**EXERCISE DETAILS**
Look for the word "label" in the data below, and copy every line that holds it.

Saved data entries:
++++++++

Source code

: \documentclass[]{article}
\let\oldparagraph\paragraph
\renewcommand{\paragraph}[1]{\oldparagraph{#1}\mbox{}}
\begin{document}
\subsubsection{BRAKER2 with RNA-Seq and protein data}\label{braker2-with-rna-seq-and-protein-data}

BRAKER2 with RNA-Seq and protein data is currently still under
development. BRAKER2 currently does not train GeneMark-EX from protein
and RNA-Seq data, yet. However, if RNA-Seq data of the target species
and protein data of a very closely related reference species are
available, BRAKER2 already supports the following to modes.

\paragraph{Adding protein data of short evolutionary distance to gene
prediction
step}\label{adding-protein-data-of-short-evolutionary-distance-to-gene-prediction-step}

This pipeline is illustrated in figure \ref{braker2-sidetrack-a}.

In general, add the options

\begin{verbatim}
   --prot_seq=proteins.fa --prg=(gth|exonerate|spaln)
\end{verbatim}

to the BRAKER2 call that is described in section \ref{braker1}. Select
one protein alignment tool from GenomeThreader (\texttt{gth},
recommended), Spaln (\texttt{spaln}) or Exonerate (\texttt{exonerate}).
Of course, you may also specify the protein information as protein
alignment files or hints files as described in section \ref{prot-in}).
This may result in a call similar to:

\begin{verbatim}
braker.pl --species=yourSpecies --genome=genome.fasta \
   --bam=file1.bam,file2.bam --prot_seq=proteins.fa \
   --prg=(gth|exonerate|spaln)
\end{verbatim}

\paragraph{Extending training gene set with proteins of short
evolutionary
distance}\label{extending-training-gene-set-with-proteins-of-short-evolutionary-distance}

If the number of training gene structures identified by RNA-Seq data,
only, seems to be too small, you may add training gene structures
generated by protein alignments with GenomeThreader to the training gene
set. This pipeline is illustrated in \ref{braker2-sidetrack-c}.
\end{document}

++++++++

**RESULT OF THE EXERCISE**
\subsubsection{BRAKER2 with RNA-Seq and protein data}\label{braker2-with-rna-seq-and-protein-data}
step}\label{adding-protein-data-of-short-evolutionary-distance-to-gene-prediction-step}
distance}\label{extending-training-gene-set-with-proteins-of-short-evolutionary-distance}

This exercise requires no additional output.